----- MATERIAL SHOWN -----

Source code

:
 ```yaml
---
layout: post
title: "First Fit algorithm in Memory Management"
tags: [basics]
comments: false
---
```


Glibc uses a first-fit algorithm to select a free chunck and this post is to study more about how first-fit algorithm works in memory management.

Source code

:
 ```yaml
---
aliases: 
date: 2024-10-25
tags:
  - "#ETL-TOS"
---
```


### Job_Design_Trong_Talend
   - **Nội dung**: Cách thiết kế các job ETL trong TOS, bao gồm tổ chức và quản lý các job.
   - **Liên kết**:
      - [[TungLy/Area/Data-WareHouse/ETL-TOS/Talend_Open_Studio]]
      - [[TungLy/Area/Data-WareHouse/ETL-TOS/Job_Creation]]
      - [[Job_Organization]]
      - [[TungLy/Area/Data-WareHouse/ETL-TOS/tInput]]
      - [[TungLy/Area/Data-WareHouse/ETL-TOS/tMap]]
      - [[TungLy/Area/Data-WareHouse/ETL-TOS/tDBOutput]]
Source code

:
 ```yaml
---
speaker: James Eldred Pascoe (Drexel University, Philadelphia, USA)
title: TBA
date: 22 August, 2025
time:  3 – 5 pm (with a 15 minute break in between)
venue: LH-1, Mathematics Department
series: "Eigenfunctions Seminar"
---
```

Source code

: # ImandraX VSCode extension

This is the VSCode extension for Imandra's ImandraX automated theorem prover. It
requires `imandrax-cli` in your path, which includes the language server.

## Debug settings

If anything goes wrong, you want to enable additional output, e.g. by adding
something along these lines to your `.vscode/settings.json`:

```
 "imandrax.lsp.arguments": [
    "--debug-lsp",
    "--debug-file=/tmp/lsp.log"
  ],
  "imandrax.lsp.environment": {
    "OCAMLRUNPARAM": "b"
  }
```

-----

### WORK REQUIRED:
Each entry above needs to be retyped exactly.

### WRITTEN ANSWER:
Source code

:
 ```yaml
---
layout: post
title: "First Fit algorithm in Memory Management"
tags: [basics]
comments: false
---
```


Glibc uses a first-fit algorithm to select a free chunck and this post is to study more about how first-fit algorithm works in memory management.

Source code

:
 ```yaml
---
aliases: 
date: 2024-10-25
tags:
  - "#ETL-TOS"
---
```


### Job_Design_Trong_Talend
   - **Nội dung**: Cách thiết kế các job ETL trong TOS, bao gồm tổ chức và quản lý các job.
   - **Liên kết**:
      - [[TungLy/Area/Data-WareHouse/ETL-TOS/Talend_Open_Studio]]
      - [[TungLy/Area/Data-WareHouse/ETL-TOS/Job_Creation]]
      - [[Job_Organization]]
      - [[TungLy/Area/Data-WareHouse/ETL-TOS/tInput]]
      - [[TungLy/Area/Data-WareHouse/ETL-TOS/tMap]]
      - [[TungLy/Area/Data-WareHouse/ETL-TOS/tDBOutput]]
Source code

:
 ```yaml
---
speaker: James Eldred Pascoe (Drexel University, Philadelphia, USA)
title: TBA
date: 22 August, 2025
time:  3 – 5 pm (with a 15 minute break in between)
venue: LH-1, Mathematics Department
series: "Eigenfunctions Seminar"
---
```

Source code

: # ImandraX VSCode extension

This is the VSCode extension for Imandra's ImandraX automated theorem prover. It
requires `imandrax-cli` in your path, which includes the language server.

## Debug settings

If anything goes wrong, you want to enable additional output, e.g. by adding
something along these lines to your `.vscode/settings.json`:

```
 "imandrax.lsp.arguments": [
    "--debug-lsp",
    "--debug-file=/tmp/lsp.log"
  ],
  "imandrax.lsp.environment": {
    "OCAMLRUNPARAM": "b"
  }
```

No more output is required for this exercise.